Previous message (by thread): [ncc-services-wg] RIPE NCC and the Cloud: Draft Principles, Requirements and Strategy Framework
Next message (by thread): [ncc-services-wg] Interim RIPE NCC Services WG Meeting

Messages sorted by: [ date ] [ thread ] [ subject ] [ author ]

Mark Scholten mark at mscholten.eu
Wed Sep 1 14:26:15 CEST 2021

Hello,

Just my opinion about some points you did give (and after reading most other reactions about the cloud strategy framework).
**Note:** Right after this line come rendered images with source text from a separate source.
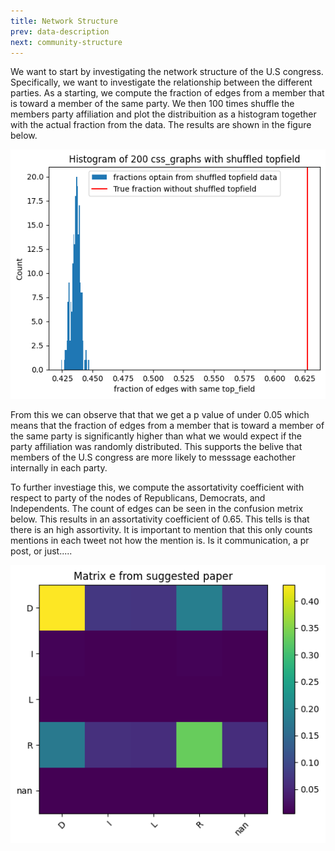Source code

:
 ```yaml
---
title: Network Structure
prev: data-description
next: community-structure
---
```


<!-- 
Specifically, we start off by investigating the relationship between democrats and republicans to establish, whether our big community (the U.S congress) can in fact be divided into seperate communities based on political affiliation. We do this by looking at the modularity of dividing the users into communities based on political affiliation using the Louvain algorithm. We also look at the assortativity between the different political affiliation. [Network-structure](network-structure)
-->

We want to start by investigating the network structure of the U.S congress. Specifically, we want to investigate the relationship between the different parties. As a starting, we compute the fraction of edges from a member that is toward a member of the same party. We then 100 times shuffle the members party affiliation and plot the distribuition as a histogram together with the actual fraction from the data. The results are shown in the figure below. 

![](/images/histogram-frac-edges-party.png)

From this we can observe that that we get a p value of under 0.05 which means that the fraction of edges from a member that is toward a member of the same party is significantly higher than what we would expect if the party affiliation was randomly distributed. This supports the  belive that members of the U.S congress are more likely to messsage eachother internally in each party.
 
To further investiage this, we compute the assortativity coefficient with respect to party of the nodes of Republicans, Democrats, and Independents. The count of edges can be seen in the confusion metrix below. This results in an assortativity coefficient of 0.65. This tells is that there is an high  assortivity. It is important to mention that this only counts mentions in each tweet not how the mention is. Is it communication, a pr post, or just..... 
 
![](/images/matrixe.png)



<!--- 
Lorem ipsum dolor sit amet, consectetur adipiscing elit. In nulla tellus, tempus sed lobortis quis, venenatis ac ante. Maecenas accumsan augue ultricies metus hendrerit, in ultrices urna fringilla. Suspendisse lobortis egestas magna, sit amet fermentum ligula tincidunt vitae. Suspendisse cursus non dui a vulputate. Cras vestibulum vulputate enim eu placerat. Ut scelerisque semper justo sit amet auctor. Aliquam sit amet iaculis tortor.

> Nulla in justo hendrerit, tincidunt mauris et, porta est. Donec in leo vitae est ultrices dapibus id nec tortor. Maecenas ut ipsum eu nisl cursus facilisis scelerisque eu ex. Aliquam euismod elementum libero, at vehicula ipsum.

Nam commodo lorem quis tortor euismod, ut ultrices orci aliquet. Sed eget dui nec sem ullamcorper convallis id nec ante. Aliquam ultricies a massa quis semper. Donec suscipit augue ut sagittis hendrerit. Aliquam erat volutpat. Proin aliquet maximus nibh, id aliquet justo maximus at. Sed accumsan ante id aliquam pellentesque. Aliquam nec hendrerit quam. Suspendisse maximus eros sollicitudin, accumsan turpis eu, blandit nulla. Nunc lorem elit, molestie at libero gravida, placerat consectetur ante. Sed tincidunt viverra tellus a vehicula.

Lorem ipsum dolor sit amet, consectetur adipiscing elit. Nam blandit lobortis turpis. Praesent porttitor, turpis eu posuere molestie, sem dolor scelerisque sapien, eu aliquet ante felis ac metus. Pellentesque semper ultricies urna. Aenean auctor, turpis ut convallis ultrices, eros tellus bibendum risus, eu varius velit ante et diam. In suscipit lorem orci, eu placerat nibh dignissim ut. Nullam consequat nisl dui, in ornare risus porttitor sed. Integer vitae nibh semper purus ultrices rutrum. Pellentesque non diam ornare, imperdiet elit a, tempus lacus. Suspendisse viverra euismod dapibus.
--->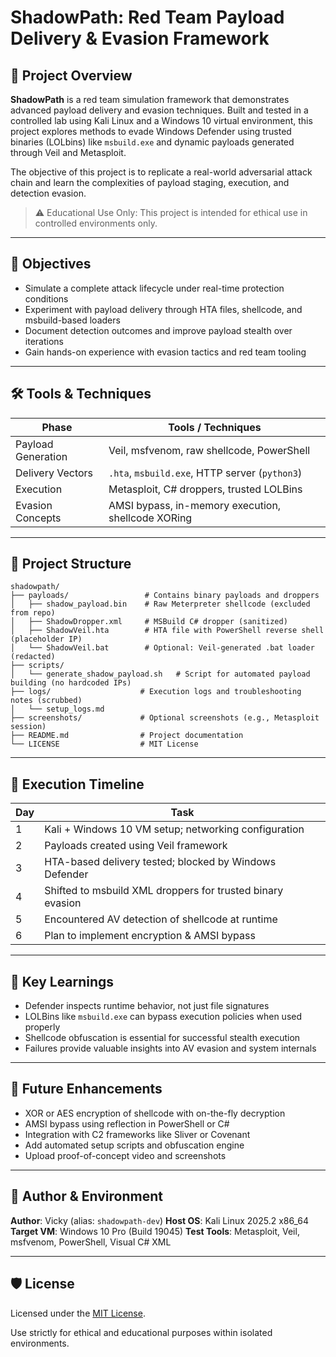 # ShadowPath: Red Team Payload Delivery & Evasion Framework

## 📘 Project Overview

**ShadowPath** is a red team simulation framework that demonstrates advanced payload delivery and evasion techniques. Built and tested in a controlled lab using Kali Linux and a Windows 10 virtual environment, this project explores methods to evade Windows Defender using trusted binaries (LOLbins) like `msbuild.exe` and dynamic payloads generated through Veil and Metasploit.

The objective of this project is to replicate a real-world adversarial attack chain and learn the complexities of payload staging, execution, and detection evasion.

> ⚠️ Educational Use Only: This project is intended for ethical use in controlled environments only.

---

## 🎯 Objectives

* Simulate a complete attack lifecycle under real-time protection conditions
* Experiment with payload delivery through HTA files, shellcode, and msbuild-based loaders
* Document detection outcomes and improve payload stealth over iterations
* Gain hands-on experience with evasion tactics and red team tooling

---

## 🛠 Tools & Techniques

| Phase              | Tools / Techniques                                 |
| ------------------ | -------------------------------------------------- |
| Payload Generation | Veil, msfvenom, raw shellcode, PowerShell          |
| Delivery Vectors   | `.hta`, `msbuild.exe`, HTTP server (`python3`)     |
| Execution          | Metasploit, C# droppers, trusted LOLBins           |
| Evasion Concepts   | AMSI bypass, in-memory execution, shellcode XORing |

---

## 📁 Project Structure

```plaintext
shadowpath/
├── payloads/                 # Contains binary payloads and droppers
│   ├── shadow_payload.bin    # Raw Meterpreter shellcode (excluded from repo)
│   ├── ShadowDropper.xml     # MSBuild C# dropper (sanitized)
│   ├── ShadowVeil.hta        # HTA file with PowerShell reverse shell (placeholder IP)
│   └── ShadowVeil.bat        # Optional: Veil-generated .bat loader (redacted)
├── scripts/
│   └── generate_shadow_payload.sh   # Script for automated payload building (no hardcoded IPs)
├── logs/                    # Execution logs and troubleshooting notes (scrubbed)
│   └── setup_logs.md
├── screenshots/             # Optional screenshots (e.g., Metasploit session)
├── README.md                # Project documentation
└── LICENSE                  # MIT License
```

---

## 🧪 Execution Timeline

| Day | Task                                                       |
| --- | ---------------------------------------------------------- |
| 1   | Kali + Windows 10 VM setup; networking configuration       |
| 2   | Payloads created using Veil framework                      |
| 3   | HTA-based delivery tested; blocked by Windows Defender     |
| 4   | Shifted to msbuild XML droppers for trusted binary evasion |
| 5   | Encountered AV detection of shellcode at runtime           |
| 6   | Plan to implement encryption & AMSI bypass                 |

---

## 📌 Key Learnings

* Defender inspects runtime behavior, not just file signatures
* LOLBins like `msbuild.exe` can bypass execution policies when used properly
* Shellcode obfuscation is essential for successful stealth execution
* Failures provide valuable insights into AV evasion and system internals

---

## 🚀 Future Enhancements

* XOR or AES encryption of shellcode with on-the-fly decryption
* AMSI bypass using reflection in PowerShell or C#
* Integration with C2 frameworks like Sliver or Covenant
* Add automated setup scripts and obfuscation engine
* Upload proof-of-concept video and screenshots

---

## 👤 Author & Environment

**Author**: Vicky (alias: `shadowpath-dev`)
**Host OS**: Kali Linux 2025.2 x86\_64
**Target VM**: Windows 10 Pro (Build 19045)
**Test Tools**: Metasploit, Veil, msfvenom, PowerShell, Visual C# XML

---

## 🛡 License

Licensed under the [MIT License](LICENSE).

Use strictly for ethical and educational purposes within isolated environments.
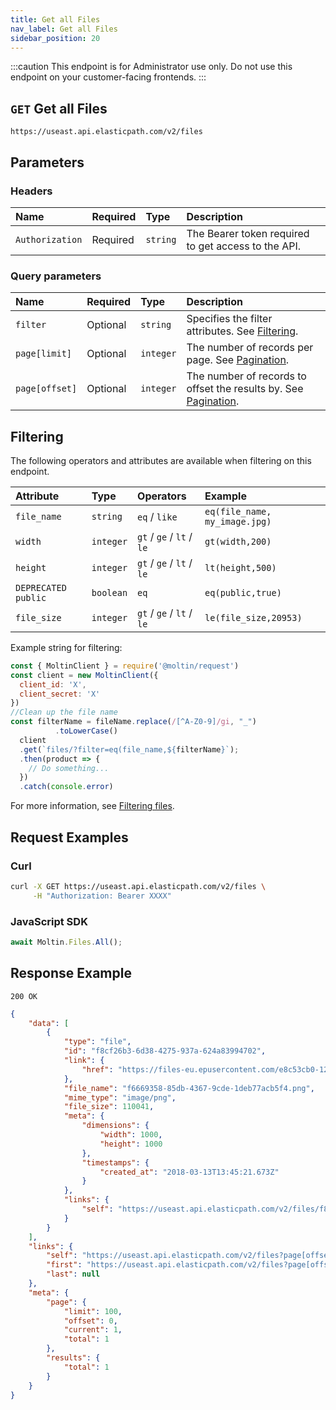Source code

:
 ```yaml
---
title: Get all Files
nav_label: Get all Files
sidebar_position: 20
---
```


:::caution
This endpoint is for Administrator use only. Do not use this endpoint on your customer-facing frontends.
:::

## `GET` Get all Files

```http
https://useast.api.elasticpath.com/v2/files
```

## Parameters

### Headers

| Name            | Required | Type     | Description                          |
|:----------------|:---------|:---------|:-------------------------------------|
| `Authorization` | Required | `string` | The Bearer token required to get access to the API. |

### Query parameters

| Name     | Required | Type     | Description                                 |
|:---------|:---------|:---------|:--------------------------------------------|
| `filter` | Optional | `string` | Specifies the filter attributes. See [Filtering](#filtering). |
| `page[limit]`  | Optional | `integer` | The number of records per page. See [Pagination](/docs/api-overview/pagination).                                                                                        |
| `page[offset]` | Optional | `integer` | The number of records to offset the results by. See [Pagination](/docs/api-overview/pagination).                                                                        |

## Filtering

The following operators and attributes are available when filtering on this endpoint.

| Attribute             | Type      | Operators           | Example |
|:----------------------|:----------|:--------------------------|:-------------|
| `file_name`           | `string`  | `eq` / `like`             | `eq(file_name, my_image.jpg)` |
| `width`               | `integer` | `gt` / `ge` / `lt` / `le` | `gt(width,200)` |
| `height`              | `integer` | `gt` / `ge` / `lt` / `le` | `lt(height,500)` |
| `DEPRECATED` `public` | `boolean` | `eq`                      | `eq(public,true)` |
| `file_size`           | `integer` | `gt` / `ge` / `lt` / `le` | `le(file_size,20953)` |

Example string for filtering:

```javascript
const { MoltinClient } = require('@moltin/request')
const client = new MoltinClient({
  client_id: 'X',
  client_secret: 'X'
})
//Clean up the file name
const filterName = fileName.replace(/[^A-Z0-9]/gi, "_")
          .toLowerCase()
  client
  .get(`files/?filter=eq(file_name,${filterName}`);
  .then(product => {
    // Do something...
  })
  .catch(console.error)
```

For more information, see [Filtering files](/docs/pxm/products/product-assets/files-overview#filtering).

## Request Examples

### Curl

```bash
curl -X GET https://useast.api.elasticpath.com/v2/files \
     -H "Authorization: Bearer XXXX"
```

### JavaScript SDK

```javascript
await Moltin.Files.All();
```

## Response Example

`200 OK`

```json
{
    "data": [
        {
            "type": "file",
            "id": "f8cf26b3-6d38-4275-937a-624a83994702",
            "link": {
                "href": "https://files-eu.epusercontent.com/e8c53cb0-120d-4ea5-8941-ce74dec06038/f8cf26b3-6d38-4275-937a-624a83994702.png"
            },
            "file_name": "f6669358-85db-4367-9cde-1deb77acb5f4.png",
            "mime_type": "image/png",
            "file_size": 110041,
            "meta": {
                "dimensions": {
                    "width": 1000,
                    "height": 1000
                },
                "timestamps": {
                    "created_at": "2018-03-13T13:45:21.673Z"
                }
            },
            "links": {
                "self": "https://useast.api.elasticpath.com/v2/files/f8cf26b3-6d38-4275-937a-624a83994702"
            }
        }
    ],
    "links": {
        "self": "https://useast.api.elasticpath.com/v2/files?page[offset]=0&page[limit]=100&filter=",
        "first": "https://useast.api.elasticpath.com/v2/files?page[offset]=0&page[limit]=100&filter=",
        "last": null
    },
    "meta": {
        "page": {
            "limit": 100,
            "offset": 0,
            "current": 1,
            "total": 1
        },
        "results": {
            "total": 1
        }
    }
}
```

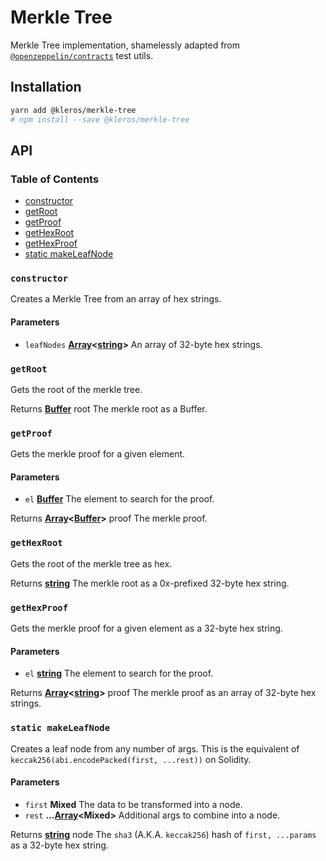 # Merkle Tree

Merkle Tree implementation, shamelessly adapted from [`@openzeppelin/contracts`](https://github.com/OpenZeppelin/openzeppelin-contracts) test utils.

## Installation

```bash
yarn add @kleros/merkle-tree
# npm install --save @kleros/merkle-tree
```

## API
<!-- Generated by documentation.js. Update this documentation by updating the source code. -->

### Table of Contents

-   [constructor][1]
-   [getRoot][3]
-   [getProof][4]
-   [getHexRoot][6]
-   [getHexProof][7]
-   [static makeLeafNode][9]

### `constructor`

Creates a Merkle Tree from an array of hex strings.

#### Parameters

-   `leafNodes` **[Array][11]&lt;[string][12]>** An array of 32-byte hex strings.

### `getRoot`

Gets the root of the merkle tree.

Returns **[Buffer][13]** root The merkle root as a Buffer.

### `getProof`

Gets the merkle proof for a given element.

#### Parameters

-   `el` **[Buffer][13]** The element to search for the proof.

Returns **[Array][11]&lt;[Buffer][13]>** proof The merkle proof.

### `getHexRoot`

Gets the root of the merkle tree as hex.

Returns **[string][12]** The merkle root as a 0x-prefixed 32-byte hex string.

### `getHexProof`

Gets the merkle proof for a given element as a 32-byte hex string.

#### Parameters

-   `el` **[string][12]** The element to search for the proof.

Returns **[Array][11]&lt;[string][12]>** proof The merkle proof as an array of 32-byte hex strings.

### `static makeLeafNode`

Creates a leaf node from any number of args.
This is the equivalent of `keccak256(abi.encodePacked(first, ...rest))` on Solidity.

#### Parameters

-   `first` **Mixed** The data to be transformed into a node.
-   `rest` **...[Array][11]&lt;Mixed>** Additional args to combine into a node.

Returns **[string][12]** node The `sha3` (A.K.A. `keccak256`) hash of `first, ...params` as a 32-byte hex string.

[1]: #constructor

[2]: #parameters

[3]: #getroot

[4]: #getproof

[5]: #parameters-1

[6]: #gethexroot

[7]: #gethexproof

[8]: #parameters-2

[9]: #static-makeleafnode

[10]: #parameters-3

[11]: https://developer.mozilla.org/docs/Web/JavaScript/Reference/Global_Objects/Array

[12]: https://developer.mozilla.org/docs/Web/JavaScript/Reference/Global_Objects/String

[13]: https://nodejs.org/api/buffer.html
1. No one is against adding another datacenter (or moving 1 datacenter location) to a location outside the Netherlands. By looking for a good location in the RIPE service region it would solve many of these points. And for some data (mainly read only parts) a copy/mirror could be provided on another URL in other parts in the RIPE service region if required. This way the change that everything goes offline at the same moment will be small. I know RIPE NCC has staff experienced with DNS solutions, for read only data that is send to the public maybe looking at the same basic technical solutions might help.

2. A private cloud could help a lot here I think. Maybe combine it with looking for cloud/VM providers for some of the mirror/frontends with read only data mentioned above. For expected short peaks it is also possible to rent server capacity for shorter periods.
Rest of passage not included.